### [To do]
In the records below, find each line holding the word "True" and copy it.

*** Opening of Dataset extract ***

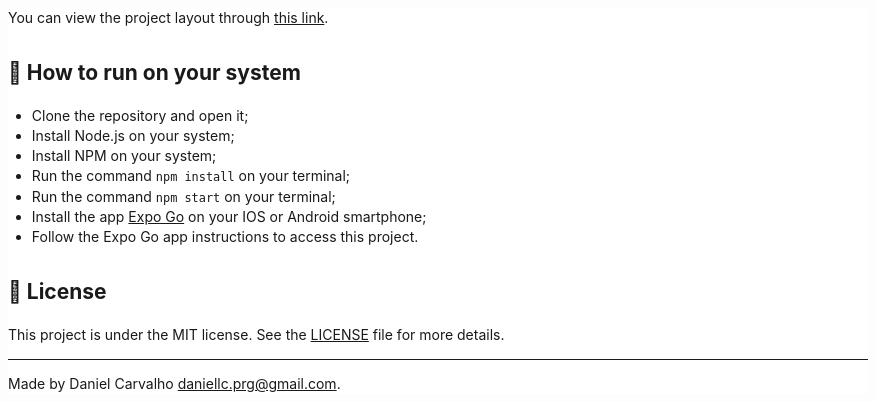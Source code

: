 You can view the project layout through [this link](https://www.figma.com/file/Dx9ijpSRwDe6u1JFgHEkmU/Calculator?node-id=0%3A1).

## 🚀 How to run on your system

- Clone the repository and open it;
- Install Node.js on your system;
- Install NPM on your system;
- Run the command `npm install` on your terminal;
- Run the command `npm start` on your terminal;
- Install the app [Expo Go](https://expo.io/client) on your IOS or Android smartphone;
- Follow the Expo Go app instructions to access this project.

## 📄 License

This project is under the MIT license. See the [LICENSE](LICENSE.md) file for more details.

---

Made by Daniel Carvalho <daniellc.prg@gmail.com>.
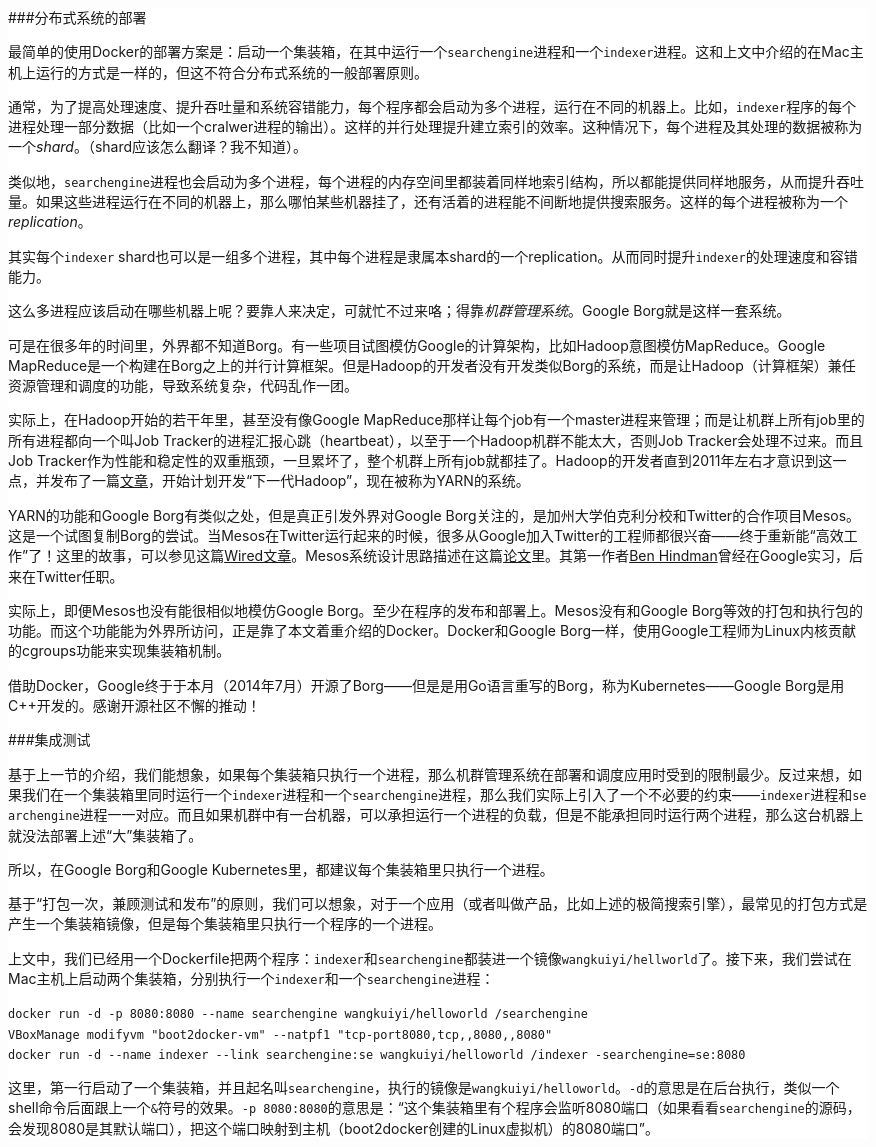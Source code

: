 ###分布式系统的部署

最简单的使用Docker的部署方案是：启动一个集装箱，在其中运行一个`searchengine`进程和一个`indexer`进程。这和上文中介绍的在Mac主机上运行的方式是一样的，但这不符合分布式系统的一般部署原则。

通常，为了提高处理速度、提升吞吐量和系统容错能力，每个程序都会启动为多个进程，运行在不同的机器上。比如，`indexer`程序的每个进程处理一部分数据（比如一个cralwer进程的输出）。这样的并行处理提升建立索引的效率。这种情况下，每个进程及其处理的数据被称为一个*shard*。（shard应该怎么翻译？我不知道）。

类似地，`searchengine`进程也会启动为多个进程，每个进程的内存空间里都装着同样地索引结构，所以都能提供同样地服务，从而提升吞吐量。如果这些进程运行在不同的机器上，那么哪怕某些机器挂了，还有活着的进程能不间断地提供搜索服务。这样的每个进程被称为一个*replication*。

其实每个`indexer` shard也可以是一组多个进程，其中每个进程是隶属本shard的一个replication。从而同时提升`indexer`的处理速度和容错能力。

这么多进程应该启动在哪些机器上呢？要靠人来决定，可就忙不过来咯；得靠*机群管理系统*。Google Borg就是这样一套系统。

可是在很多年的时间里，外界都不知道Borg。有一些项目试图模仿Google的计算架构，比如Hadoop意图模仿MapReduce。Google MapReduce是一个构建在Borg之上的并行计算框架。但是Hadoop的开发者没有开发类似Borg的系统，而是让Hadoop（计算框架）兼任资源管理和调度的功能，导致系统复杂，代码乱作一团。

实际上，在Hadoop开始的若干年里，甚至没有像Google MapReduce那样让每个job有一个master进程来管理；而是让机群上所有job里的所有进程都向一个叫Job Tracker的进程汇报心跳（heartbeat），以至于一个Hadoop机群不能太大，否则Job Tracker会处理不过来。而且Job Tracker作为性能和稳定性的双重瓶颈，一旦累坏了，整个机群上所有job就都挂了。Hadoop的开发者直到2011年左右才意识到这一点，并发布了一篇[文章](https://developer.yahoo.com/blogs/hadoop/next-generation-apache-hadoop-mapreduce-3061.html)，开始计划开发“下一代Hadoop”，现在被称为YARN的系统。

YARN的功能和Google Borg有类似之处，但是真正引发外界对Google Borg关注的，是加州大学伯克利分校和Twitter的合作项目Mesos。这是一个试图复制Borg的尝试。当Mesos在Twitter运行起来的时候，很多从Google加入Twitter的工程师都很兴奋——终于重新能“高效工作”了！这里的故事，可以参见这篇[Wired文章](http://www.wired.com/2013/03/google-borg-twitter-mesos/all/)。Mesos系统设计思路描述在这篇[论文](http://www.usenix.org/events/nsdi11/tech/slides/hindman.pdf)里。其第一作者[Ben Hindman](https://www.linkedin.com/profile/view?id=29655456&authType=NAME_SEARCH&authToken=oDwO&locale=en_US&srchid=480415241406508422429&srchindex=1&srchtotal=5&trk=vsrp_people_res_name&trkInfo=VSRPsearchId%3A480415241406508422429%2CVSRPtargetId%3A29655456%2CVSRPcmpt%3Aprimary)曾经在Google实习，后来在Twitter任职。

实际上，即便Mesos也没有能很相似地模仿Google Borg。至少在程序的发布和部署上。Mesos没有和Google Borg等效的打包和执行包的功能。而这个功能能为外界所访问，正是靠了本文着重介绍的Docker。Docker和Google Borg一样，使用Google工程师为Linux内核贡献的cgroups功能来实现集装箱机制。

借助Docker，Google终于于本月（2014年7月）开源了Borg——但是是用Go语言重写的Borg，称为Kubernetes——Google Borg是用C++开发的。感谢开源社区不懈的推动！

###集成测试

基于上一节的介绍，我们能想象，如果每个集装箱只执行一个进程，那么机群管理系统在部署和调度应用时受到的限制最少。反过来想，如果我们在一个集装箱里同时运行一个`indexer`进程和一个`searchengine`进程，那么我们实际上引入了一个不必要的约束——`indexer`进程和`searchengine`进程一一对应。而且如果机群中有一台机器，可以承担运行一个进程的负载，但是不能承担同时运行两个进程，那么这台机器上就没法部署上述“大”集装箱了。

所以，在Google Borg和Google Kubernetes里，都建议每个集装箱里只执行一个进程。

基于“打包一次，兼顾测试和发布”的原则，我们可以想象，对于一个应用（或者叫做产品，比如上述的极简搜索引擎），最常见的打包方式是产生一个集装箱镜像，但是每个集装箱里只执行一个程序的一个进程。

上文中，我们已经用一个Dockerfile把两个程序：`indexer`和`searchengine`都装进一个镜像`wangkuiyi/hellworld`了。接下来，我们尝试在Mac主机上启动两个集装箱，分别执行一个`indexer`和一个`searchengine`进程：

    docker run -d -p 8080:8080 --name searchengine wangkuiyi/helloworld /searchengine
    VBoxManage modifyvm "boot2docker-vm" --natpf1 "tcp-port8080,tcp,,8080,,8080"
    docker run -d --name indexer --link searchengine:se wangkuiyi/helloworld /indexer -searchengine=se:8080

这里，第一行启动了一个集装箱，并且起名叫`searchengine`，执行的镜像是`wangkuiyi/helloworld`。`-d`的意思是在后台执行，类似一个shell命令后面跟上一个`&`符号的效果。`-p 8080:8080`的意思是：“这个集装箱里有个程序会监听8080端口（如果看看`searchengine`的源码，会发现8080是其默认端口），把这个端口映射到主机（boot2docker创建的Linux虚拟机）的8080端口”。
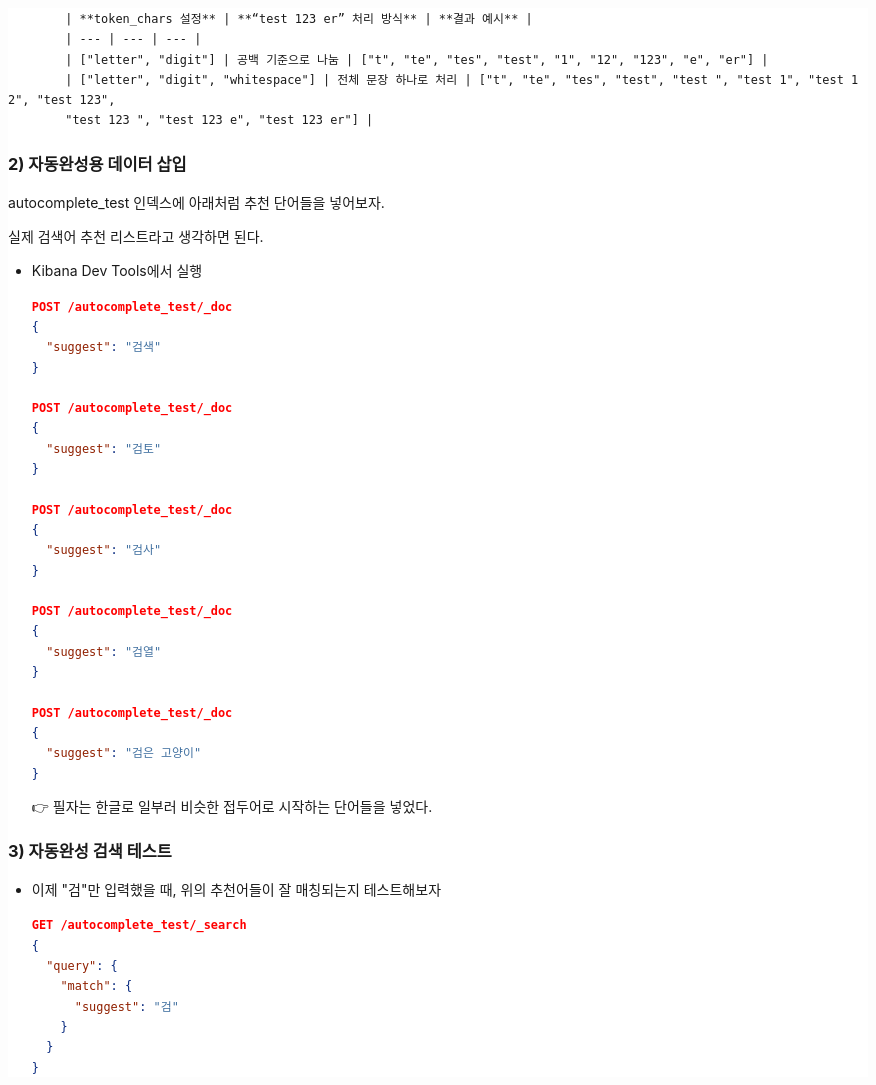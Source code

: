             | **token_chars 설정** | **“test 123 er” 처리 방식** | **결과 예시** |
            | --- | --- | --- |
            | ["letter", "digit"] | 공백 기준으로 나눔 | ["t", "te", "tes", "test", "1", "12", "123", "e", "er"] |
            | ["letter", "digit", "whitespace"] | 전체 문장 하나로 처리 | ["t", "te", "tes", "test", "test ", "test 1", "test 12", "test 123",
            "test 123 ", "test 123 e", "test 123 er"] |

### 2) **자동완성용 데이터 삽입**

autocomplete_test 인덱스에 아래처럼 추천 단어들을 넣어보자.

실제 검색어 추천 리스트라고 생각하면 된다.

- Kibana Dev Tools에서 실행
    
    ```json
    POST /autocomplete_test/_doc
    {
      "suggest": "검색"
    }
    
    POST /autocomplete_test/_doc
    {
      "suggest": "검토"
    }
    
    POST /autocomplete_test/_doc
    {
      "suggest": "검사"
    }
    
    POST /autocomplete_test/_doc
    {
      "suggest": "검열"
    }
    
    POST /autocomplete_test/_doc
    {
      "suggest": "검은 고양이"
    }
    ```
    
    👉 필자는 한글로 일부러 비슷한 접두어로 시작하는 단어들을 넣었다.
    

### 3) **자동완성 검색 테스트**

- 이제 "검"만 입력했을 때, 위의 추천어들이 잘 매칭되는지 테스트해보자
    
    ```json
    GET /autocomplete_test/_search
    {
      "query": {
        "match": {
          "suggest": "검"
        }
      }
    }
    ```
    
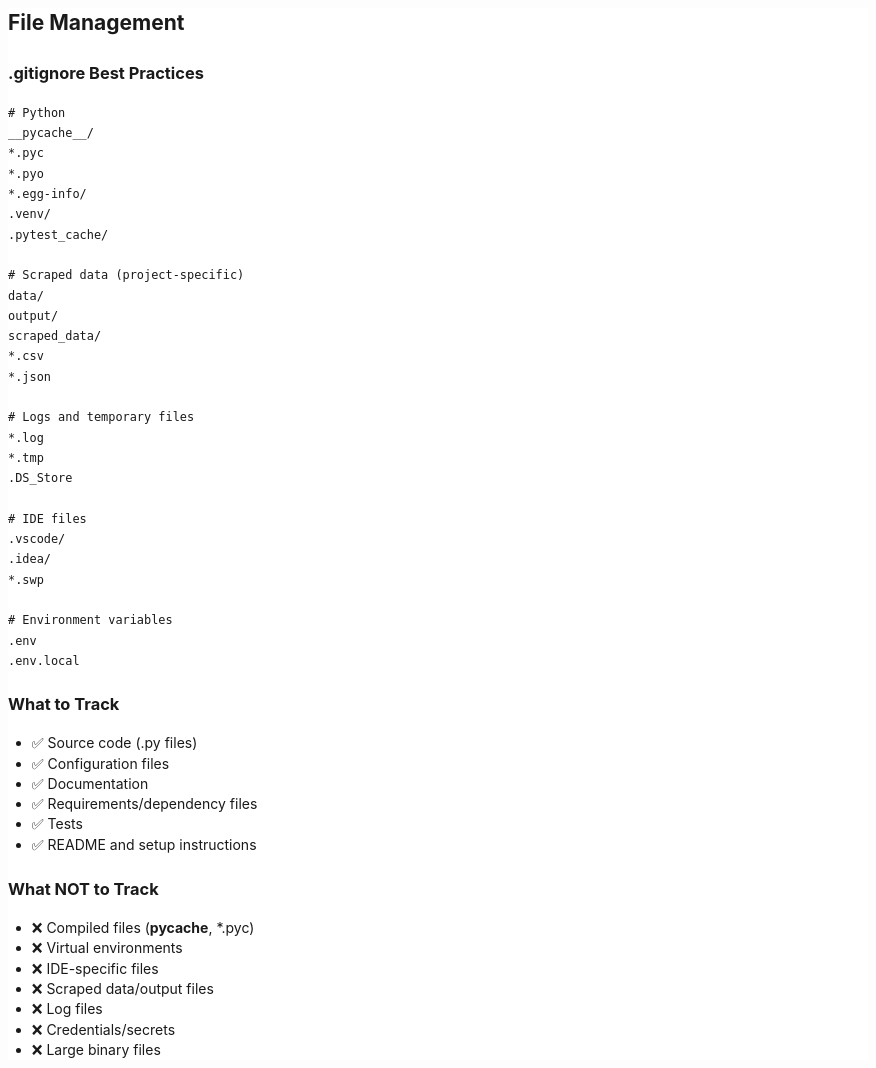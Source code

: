 ## File Management

### .gitignore Best Practices

```gitignore
# Python
__pycache__/
*.pyc
*.pyo
*.egg-info/
.venv/
.pytest_cache/

# Scraped data (project-specific)
data/
output/
scraped_data/
*.csv
*.json

# Logs and temporary files
*.log
*.tmp
.DS_Store

# IDE files
.vscode/
.idea/
*.swp

# Environment variables
.env
.env.local
```

### What to Track

- ✅ Source code (.py files)
- ✅ Configuration files
- ✅ Documentation
- ✅ Requirements/dependency files
- ✅ Tests
- ✅ README and setup instructions

### What NOT to Track

- ❌ Compiled files (**pycache**, \*.pyc)
- ❌ Virtual environments
- ❌ IDE-specific files
- ❌ Scraped data/output files
- ❌ Log files
- ❌ Credentials/secrets
- ❌ Large binary files
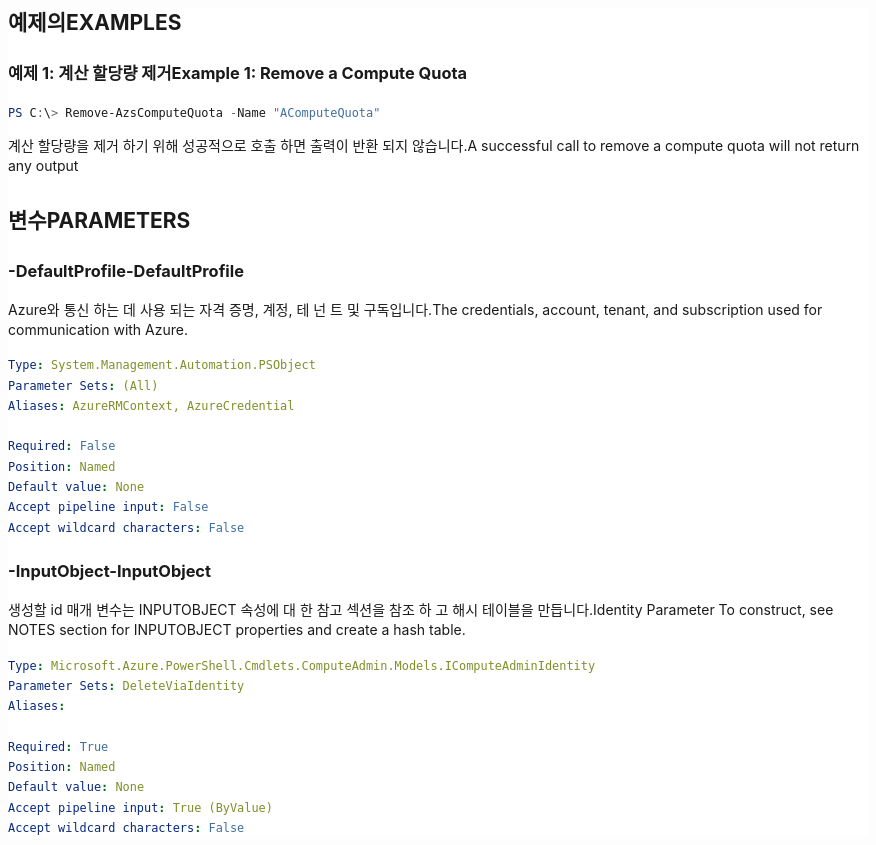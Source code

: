 ## <span data-ttu-id="1e99b-109">예제의</span><span class="sxs-lookup"><span data-stu-id="1e99b-109">EXAMPLES</span></span>

### <span data-ttu-id="1e99b-110">예제 1: 계산 할당량 제거</span><span class="sxs-lookup"><span data-stu-id="1e99b-110">Example 1: Remove a Compute Quota</span></span>
```powershell
PS C:\> Remove-AzsComputeQuota -Name "AComputeQuota"
```

<span data-ttu-id="1e99b-111">계산 할당량을 제거 하기 위해 성공적으로 호출 하면 출력이 반환 되지 않습니다.</span><span class="sxs-lookup"><span data-stu-id="1e99b-111">A successful call to remove a compute quota will not return any output</span></span>

## <span data-ttu-id="1e99b-112">변수</span><span class="sxs-lookup"><span data-stu-id="1e99b-112">PARAMETERS</span></span>

### <span data-ttu-id="1e99b-113">-DefaultProfile</span><span class="sxs-lookup"><span data-stu-id="1e99b-113">-DefaultProfile</span></span>
<span data-ttu-id="1e99b-114">Azure와 통신 하는 데 사용 되는 자격 증명, 계정, 테 넌 트 및 구독입니다.</span><span class="sxs-lookup"><span data-stu-id="1e99b-114">The credentials, account, tenant, and subscription used for communication with Azure.</span></span>

```yaml
Type: System.Management.Automation.PSObject
Parameter Sets: (All)
Aliases: AzureRMContext, AzureCredential

Required: False
Position: Named
Default value: None
Accept pipeline input: False
Accept wildcard characters: False

```

### <span data-ttu-id="1e99b-115">-InputObject</span><span class="sxs-lookup"><span data-stu-id="1e99b-115">-InputObject</span></span>
<span data-ttu-id="1e99b-116">생성할 id 매개 변수는 INPUTOBJECT 속성에 대 한 참고 섹션을 참조 하 고 해시 테이블을 만듭니다.</span><span class="sxs-lookup"><span data-stu-id="1e99b-116">Identity Parameter To construct, see NOTES section for INPUTOBJECT properties and create a hash table.</span></span>

```yaml
Type: Microsoft.Azure.PowerShell.Cmdlets.ComputeAdmin.Models.IComputeAdminIdentity
Parameter Sets: DeleteViaIdentity
Aliases:

Required: True
Position: Named
Default value: None
Accept pipeline input: True (ByValue)
Accept wildcard characters: False

```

*** Close of Dataset extract ***

### [Written response]
Required: True
Accept pipeline input: True (ByValue)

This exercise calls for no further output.